THE DATA:
========
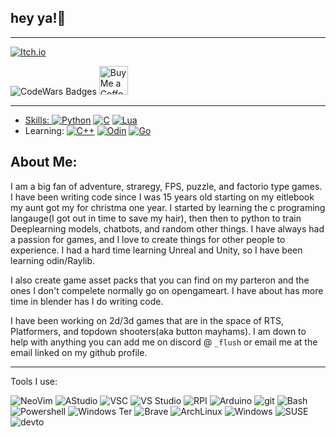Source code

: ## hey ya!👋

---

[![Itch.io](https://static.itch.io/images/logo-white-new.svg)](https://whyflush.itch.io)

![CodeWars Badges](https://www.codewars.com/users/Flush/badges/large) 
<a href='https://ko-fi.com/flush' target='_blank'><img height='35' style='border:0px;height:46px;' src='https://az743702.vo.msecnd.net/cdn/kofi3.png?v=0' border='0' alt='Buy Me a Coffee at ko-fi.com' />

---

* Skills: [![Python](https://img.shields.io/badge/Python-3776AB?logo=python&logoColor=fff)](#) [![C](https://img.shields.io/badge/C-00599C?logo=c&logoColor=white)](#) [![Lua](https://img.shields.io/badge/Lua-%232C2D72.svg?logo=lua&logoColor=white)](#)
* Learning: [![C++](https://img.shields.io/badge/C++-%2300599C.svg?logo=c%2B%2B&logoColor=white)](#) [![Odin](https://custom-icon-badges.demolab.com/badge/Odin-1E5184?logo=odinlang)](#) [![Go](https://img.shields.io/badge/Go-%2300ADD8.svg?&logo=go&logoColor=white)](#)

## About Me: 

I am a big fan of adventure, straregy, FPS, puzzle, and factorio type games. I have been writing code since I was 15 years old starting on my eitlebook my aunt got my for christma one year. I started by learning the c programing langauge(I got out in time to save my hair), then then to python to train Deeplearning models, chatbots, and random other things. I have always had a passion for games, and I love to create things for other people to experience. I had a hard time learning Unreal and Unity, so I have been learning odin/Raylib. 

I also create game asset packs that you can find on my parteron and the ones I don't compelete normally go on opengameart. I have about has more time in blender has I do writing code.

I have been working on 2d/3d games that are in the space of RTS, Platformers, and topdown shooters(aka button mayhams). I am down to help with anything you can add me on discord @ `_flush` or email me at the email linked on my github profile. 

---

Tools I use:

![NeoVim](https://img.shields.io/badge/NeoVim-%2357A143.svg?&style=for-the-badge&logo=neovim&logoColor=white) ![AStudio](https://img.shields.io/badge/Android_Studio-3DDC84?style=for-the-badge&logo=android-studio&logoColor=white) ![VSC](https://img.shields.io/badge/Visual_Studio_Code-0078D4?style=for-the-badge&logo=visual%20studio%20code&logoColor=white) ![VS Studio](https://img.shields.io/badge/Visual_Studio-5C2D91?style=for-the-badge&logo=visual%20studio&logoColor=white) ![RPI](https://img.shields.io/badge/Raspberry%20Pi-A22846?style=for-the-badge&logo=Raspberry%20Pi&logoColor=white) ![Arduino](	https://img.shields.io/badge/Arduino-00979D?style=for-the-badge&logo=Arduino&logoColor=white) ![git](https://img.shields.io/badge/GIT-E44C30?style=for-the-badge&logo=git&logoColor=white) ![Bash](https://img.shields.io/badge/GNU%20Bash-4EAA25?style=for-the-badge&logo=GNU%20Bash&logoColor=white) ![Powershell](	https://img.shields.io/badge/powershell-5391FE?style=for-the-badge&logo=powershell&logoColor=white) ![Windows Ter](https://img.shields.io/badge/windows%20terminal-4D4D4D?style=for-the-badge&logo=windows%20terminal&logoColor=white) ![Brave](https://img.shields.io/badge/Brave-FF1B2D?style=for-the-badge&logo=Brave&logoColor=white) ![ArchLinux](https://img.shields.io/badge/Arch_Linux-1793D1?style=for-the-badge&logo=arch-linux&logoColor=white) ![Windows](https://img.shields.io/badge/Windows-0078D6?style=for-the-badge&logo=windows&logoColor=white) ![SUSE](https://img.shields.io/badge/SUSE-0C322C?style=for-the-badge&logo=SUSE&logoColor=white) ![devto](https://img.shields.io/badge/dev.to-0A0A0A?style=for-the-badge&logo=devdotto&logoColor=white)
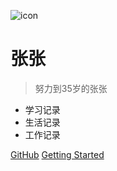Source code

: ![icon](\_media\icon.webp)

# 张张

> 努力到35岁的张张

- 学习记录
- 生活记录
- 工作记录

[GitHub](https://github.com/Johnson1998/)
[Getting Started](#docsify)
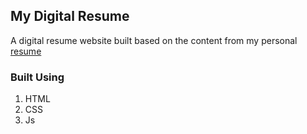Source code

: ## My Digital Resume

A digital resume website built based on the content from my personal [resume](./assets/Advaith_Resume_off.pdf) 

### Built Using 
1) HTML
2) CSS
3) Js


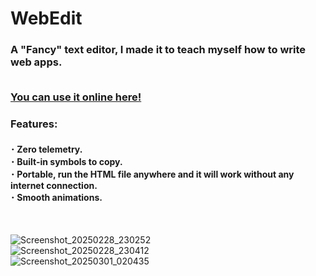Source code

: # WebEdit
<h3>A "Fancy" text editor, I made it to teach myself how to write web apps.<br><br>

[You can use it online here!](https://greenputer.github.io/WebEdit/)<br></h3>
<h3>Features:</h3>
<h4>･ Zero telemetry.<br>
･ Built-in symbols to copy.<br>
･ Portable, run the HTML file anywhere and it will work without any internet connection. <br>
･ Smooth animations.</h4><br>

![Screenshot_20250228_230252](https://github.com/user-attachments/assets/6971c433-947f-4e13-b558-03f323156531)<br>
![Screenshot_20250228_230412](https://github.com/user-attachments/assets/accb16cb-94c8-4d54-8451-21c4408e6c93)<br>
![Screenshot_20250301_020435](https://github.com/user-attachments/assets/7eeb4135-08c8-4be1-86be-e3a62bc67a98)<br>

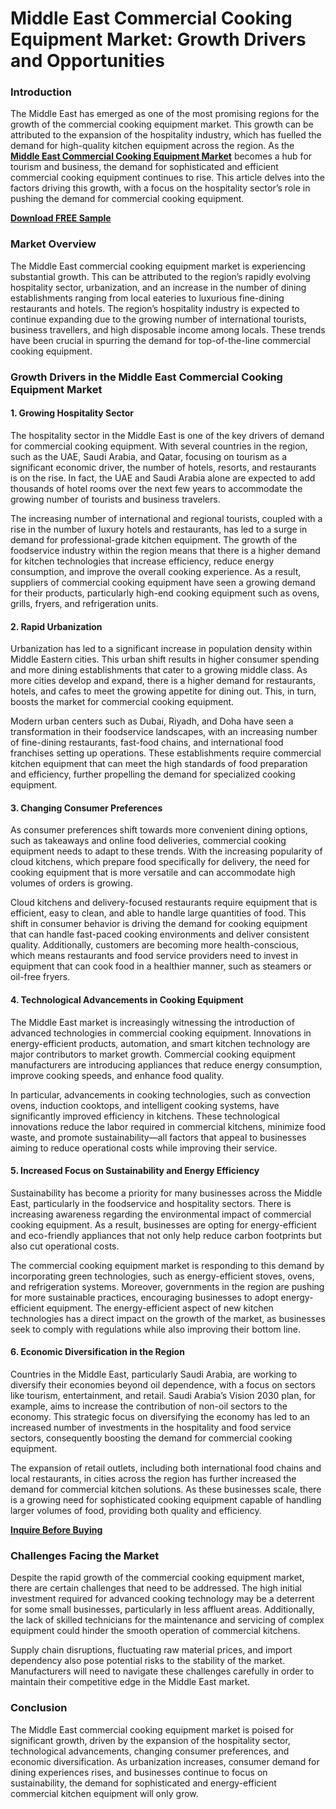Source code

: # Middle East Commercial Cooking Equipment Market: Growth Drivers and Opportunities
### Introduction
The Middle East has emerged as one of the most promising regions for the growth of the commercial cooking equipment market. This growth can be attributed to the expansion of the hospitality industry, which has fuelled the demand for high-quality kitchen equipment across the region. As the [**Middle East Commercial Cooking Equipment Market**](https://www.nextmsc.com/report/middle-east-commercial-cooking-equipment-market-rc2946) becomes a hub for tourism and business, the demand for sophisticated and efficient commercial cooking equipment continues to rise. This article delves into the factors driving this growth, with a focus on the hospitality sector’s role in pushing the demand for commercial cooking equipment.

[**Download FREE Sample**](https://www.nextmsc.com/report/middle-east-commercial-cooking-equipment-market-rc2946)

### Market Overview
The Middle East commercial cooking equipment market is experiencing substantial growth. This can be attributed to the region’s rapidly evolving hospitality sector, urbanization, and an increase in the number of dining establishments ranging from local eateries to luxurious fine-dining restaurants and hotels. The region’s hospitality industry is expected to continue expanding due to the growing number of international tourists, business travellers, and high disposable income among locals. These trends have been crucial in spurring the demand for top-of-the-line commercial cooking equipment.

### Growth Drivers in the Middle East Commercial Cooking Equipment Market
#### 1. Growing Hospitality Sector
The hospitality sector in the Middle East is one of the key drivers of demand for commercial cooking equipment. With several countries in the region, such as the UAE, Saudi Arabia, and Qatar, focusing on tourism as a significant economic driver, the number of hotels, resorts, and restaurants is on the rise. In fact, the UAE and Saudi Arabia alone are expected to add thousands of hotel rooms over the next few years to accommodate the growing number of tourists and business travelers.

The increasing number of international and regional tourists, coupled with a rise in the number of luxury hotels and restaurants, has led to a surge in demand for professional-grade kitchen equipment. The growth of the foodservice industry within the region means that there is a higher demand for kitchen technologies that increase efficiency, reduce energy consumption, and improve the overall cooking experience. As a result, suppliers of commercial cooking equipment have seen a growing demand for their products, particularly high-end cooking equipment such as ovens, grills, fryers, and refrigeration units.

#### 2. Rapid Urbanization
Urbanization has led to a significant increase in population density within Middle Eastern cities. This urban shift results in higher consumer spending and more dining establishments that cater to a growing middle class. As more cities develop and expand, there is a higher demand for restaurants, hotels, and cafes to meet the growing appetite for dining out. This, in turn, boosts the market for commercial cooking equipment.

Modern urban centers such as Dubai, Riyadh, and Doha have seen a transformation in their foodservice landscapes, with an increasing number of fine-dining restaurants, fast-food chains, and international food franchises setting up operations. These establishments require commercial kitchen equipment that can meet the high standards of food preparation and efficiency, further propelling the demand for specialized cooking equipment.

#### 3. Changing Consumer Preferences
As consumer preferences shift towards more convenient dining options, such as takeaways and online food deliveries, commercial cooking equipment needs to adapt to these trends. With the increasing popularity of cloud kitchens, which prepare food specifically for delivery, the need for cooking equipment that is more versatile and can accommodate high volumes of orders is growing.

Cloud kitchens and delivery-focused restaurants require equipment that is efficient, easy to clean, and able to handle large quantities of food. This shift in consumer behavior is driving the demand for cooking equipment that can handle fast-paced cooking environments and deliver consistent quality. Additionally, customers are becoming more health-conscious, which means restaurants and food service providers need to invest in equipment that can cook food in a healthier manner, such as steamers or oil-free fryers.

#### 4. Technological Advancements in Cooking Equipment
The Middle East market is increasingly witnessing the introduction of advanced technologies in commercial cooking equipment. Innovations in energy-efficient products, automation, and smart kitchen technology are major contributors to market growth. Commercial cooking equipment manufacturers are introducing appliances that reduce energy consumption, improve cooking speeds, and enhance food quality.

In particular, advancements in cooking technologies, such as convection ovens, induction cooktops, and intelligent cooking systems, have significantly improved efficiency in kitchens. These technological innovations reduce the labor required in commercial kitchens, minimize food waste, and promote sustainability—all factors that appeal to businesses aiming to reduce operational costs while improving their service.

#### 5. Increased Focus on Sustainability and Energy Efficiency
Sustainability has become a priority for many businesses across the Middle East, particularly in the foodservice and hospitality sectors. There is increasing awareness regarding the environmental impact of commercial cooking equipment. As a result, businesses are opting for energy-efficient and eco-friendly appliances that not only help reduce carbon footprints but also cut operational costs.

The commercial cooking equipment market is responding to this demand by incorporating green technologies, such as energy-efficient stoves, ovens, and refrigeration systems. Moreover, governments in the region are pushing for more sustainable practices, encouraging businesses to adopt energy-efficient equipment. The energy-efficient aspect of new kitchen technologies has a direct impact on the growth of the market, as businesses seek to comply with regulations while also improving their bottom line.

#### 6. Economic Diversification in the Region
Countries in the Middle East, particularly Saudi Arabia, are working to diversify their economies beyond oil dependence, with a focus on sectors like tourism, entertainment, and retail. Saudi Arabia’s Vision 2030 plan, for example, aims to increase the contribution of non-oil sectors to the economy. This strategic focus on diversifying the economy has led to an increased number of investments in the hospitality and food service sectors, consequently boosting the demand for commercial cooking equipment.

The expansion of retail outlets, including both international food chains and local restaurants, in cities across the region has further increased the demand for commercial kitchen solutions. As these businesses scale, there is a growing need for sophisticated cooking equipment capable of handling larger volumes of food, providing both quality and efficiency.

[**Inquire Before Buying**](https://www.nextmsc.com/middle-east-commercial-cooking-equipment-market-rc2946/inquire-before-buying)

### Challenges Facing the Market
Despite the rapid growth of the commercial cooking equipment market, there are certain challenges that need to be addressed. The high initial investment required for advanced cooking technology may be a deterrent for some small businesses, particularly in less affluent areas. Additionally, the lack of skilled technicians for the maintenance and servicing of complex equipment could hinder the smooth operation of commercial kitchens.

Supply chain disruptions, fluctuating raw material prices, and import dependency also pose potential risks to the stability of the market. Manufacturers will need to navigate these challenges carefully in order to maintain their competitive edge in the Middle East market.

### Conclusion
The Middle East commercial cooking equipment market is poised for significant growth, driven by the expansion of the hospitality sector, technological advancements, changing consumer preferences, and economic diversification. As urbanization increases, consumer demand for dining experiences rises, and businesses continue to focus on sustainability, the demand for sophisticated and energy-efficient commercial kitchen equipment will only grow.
========
PROMPT:
Show all of the lines above in which "HTML" is present.

REPLY TO THE EXERCISE:
1) HTML
･ Portable, run the HTML file anywhere and it will work without any internet connection. <br>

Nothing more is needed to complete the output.